[comp.lang.smalltalk] Binary Object Storage in Smalltalk-80

eliot@cs.qmc.ac.uk (Eliot Miranda) (07/31/89)

Here is a Smalltalk-80 package to save + restore arbitrary objects to + from
files.  A description follows below.  But first some notes on the code.
The system was written for QMC's version of Smalltalk-80 2.3 which is very like
ParcPlace Smalltalk-80 V2.3 with some exceptions:

QMC's version
	a) permits temporaries to be declared in blocks
	b) has a class variable in Form called SystemIsBigEndian

If you're filing this in on a Smalltalk without block temporaries you'll need to
correct the code. e.g.

	store: anObject on: aStream
		| manager |
		Cursor wait showWhile: [manager _ (self new: 1024) initialize].
		Cursor write showWhile: [
			(aStream isKindOf: String)
				ifTrue: [
					| fileStream |
					fileStream _ FileStream fileNamed: aStream.

must be changed to

	store: anObject on: aStream
		| manager fileStream |
		Cursor wait showWhile: [manager _ (self new: 1024) initialize].
		Cursor write showWhile: [
			(aStream isKindOf: String)
				ifTrue: [
					fileStream _ FileStream fileNamed: aStream.


Hopefully someone will be able to adapt this for Smalltalk-V (if needed).
I place NO restrictions on the use of this code.

Here it is; Share And Enjoy!



------------------------------ Cut Here --------------------------------
| s |
s _ '

		Binary Structure Copying.

		E. Miranda. QMC 31 July 1989.

This package allows one to store and retreive arbitrary networks of
Smalltalk objects to and from files.  The package copes with circular
structures and with structures of arbitrary size.  Objects are stored
on files in a binary representation giving improved performance over
the textual ''structure copying'' system which it supercedes.
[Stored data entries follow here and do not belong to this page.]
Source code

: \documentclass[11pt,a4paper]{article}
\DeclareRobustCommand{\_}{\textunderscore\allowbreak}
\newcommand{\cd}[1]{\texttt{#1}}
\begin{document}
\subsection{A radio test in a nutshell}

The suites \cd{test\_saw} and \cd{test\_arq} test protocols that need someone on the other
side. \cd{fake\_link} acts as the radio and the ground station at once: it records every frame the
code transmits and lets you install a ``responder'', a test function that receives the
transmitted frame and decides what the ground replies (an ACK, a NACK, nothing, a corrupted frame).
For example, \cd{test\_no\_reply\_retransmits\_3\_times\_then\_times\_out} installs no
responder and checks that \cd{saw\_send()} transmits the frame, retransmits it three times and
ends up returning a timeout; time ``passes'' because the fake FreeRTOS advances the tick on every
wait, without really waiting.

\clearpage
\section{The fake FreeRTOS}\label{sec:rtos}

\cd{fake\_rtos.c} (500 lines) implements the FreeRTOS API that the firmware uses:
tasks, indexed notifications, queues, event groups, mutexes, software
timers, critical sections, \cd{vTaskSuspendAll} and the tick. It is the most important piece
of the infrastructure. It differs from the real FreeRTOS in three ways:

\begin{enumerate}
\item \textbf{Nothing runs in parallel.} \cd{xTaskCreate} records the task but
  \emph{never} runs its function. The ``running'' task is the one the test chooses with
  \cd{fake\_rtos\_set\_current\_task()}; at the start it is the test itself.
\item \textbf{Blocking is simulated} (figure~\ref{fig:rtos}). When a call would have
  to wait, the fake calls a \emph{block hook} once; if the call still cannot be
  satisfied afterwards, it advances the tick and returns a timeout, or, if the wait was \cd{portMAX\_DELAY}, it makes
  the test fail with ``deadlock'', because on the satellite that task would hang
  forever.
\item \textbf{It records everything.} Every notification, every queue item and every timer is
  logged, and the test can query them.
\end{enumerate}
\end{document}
	To store an object (& its contents) use

		anObject storeBinary
		anObject storeBinaryOn: ''myfile.stbin''

	To retreive an object use

		BinaryInputManager readFrom: ''myfile.stbin''

Use of the file suffix ''.stbin'' is strongly recommended for binary files
created with this package.
'.
Transcript show: s.
NotifierView
	openContext: thisContext
	label: 'Binary IO Package. Proceed to continue'
	contents: s!


IdentityDictionary variableSubclass: #BinaryIOManager
	instanceVariableNames: ''
	classVariableNames: 'ClassType FalseType GlobalType IdType NilType ObjectType TrueType TypeTable '
	poolDictionaries: ''
	category: 'System-Support'!
BinaryIOManager comment:
'I am a shared superclass for the binary IO classes BinaryInputManager & BinaryOutputManager.
I define some class variables that define the types of descriptions in binary files, see BinaryIOManager class>>initialize'!
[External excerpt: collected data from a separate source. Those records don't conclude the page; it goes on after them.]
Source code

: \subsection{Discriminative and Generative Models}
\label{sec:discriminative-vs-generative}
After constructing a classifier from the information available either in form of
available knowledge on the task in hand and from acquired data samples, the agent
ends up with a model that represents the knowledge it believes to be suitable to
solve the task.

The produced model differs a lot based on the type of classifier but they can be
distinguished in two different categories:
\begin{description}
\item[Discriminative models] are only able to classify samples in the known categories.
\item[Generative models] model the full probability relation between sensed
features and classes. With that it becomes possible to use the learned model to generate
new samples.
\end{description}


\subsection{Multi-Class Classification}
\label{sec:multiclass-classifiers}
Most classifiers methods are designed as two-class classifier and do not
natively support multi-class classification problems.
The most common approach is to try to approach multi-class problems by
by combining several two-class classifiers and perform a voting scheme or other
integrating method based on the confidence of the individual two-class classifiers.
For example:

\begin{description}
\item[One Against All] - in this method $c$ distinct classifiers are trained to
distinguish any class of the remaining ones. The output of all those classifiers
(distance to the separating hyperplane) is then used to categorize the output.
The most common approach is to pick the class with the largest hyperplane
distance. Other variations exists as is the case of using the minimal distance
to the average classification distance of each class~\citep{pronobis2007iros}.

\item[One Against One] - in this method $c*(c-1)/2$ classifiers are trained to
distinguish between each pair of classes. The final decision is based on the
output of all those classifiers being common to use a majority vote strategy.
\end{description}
!BinaryIOManager methodsFor: 'accessing'!

codeForFalse
	^FalseType!

codeForNil
	^NilType!

codeForTrue
	^TrueType! !

!BinaryIOManager methodsFor: 'adding'!

grow
	"Must copy instance variables when growing"
	| instVars |
	instVars _ (self class superclass instSize + 1 to: self class instSize) collect: [:i|
					Association key: i value: (self instVarAt: i)].
	super grow.
	instVars do: [:assoc| self instVarAt: (assoc key) put: assoc value]! !

!BinaryIOManager methodsFor: 'private'!

rehash
	"Must copy instance variables when rehashing"
	| instVars |
	instVars _ (self class superclass instSize + 1 to: self class instSize) collect: [:i|
					Association key: i value: (self instVarAt: i)].
	super rehash.
	instVars do: [:assoc| self instVarAt: (assoc key) put: assoc value]! !
"-- -- -- -- -- -- -- -- -- -- -- -- -- -- -- -- -- -- "!

BinaryIOManager class
	instanceVariableNames: ''!


!BinaryIOManager class methodsFor: 'class initialization'!

initialize
	"Initialize the types & type table for binary i/o"

	TypeTable _ #(	getObjectId
						getNil
						getTrue
						getFalse
						getObjectDefinition
						getClassDefinition
						getGlobalDefinition ).
	IdType _ 1.
	NilType _ 2.
	TrueType _ 3.
	FalseType _ 4.
	ObjectType _ 5.
	ClassType _ 6.
	GlobalType  _ 7

	"BinaryIOManager initialize"! !

BinaryIOManager initialize!



!SmallInteger methodsFor: 'binary storage'!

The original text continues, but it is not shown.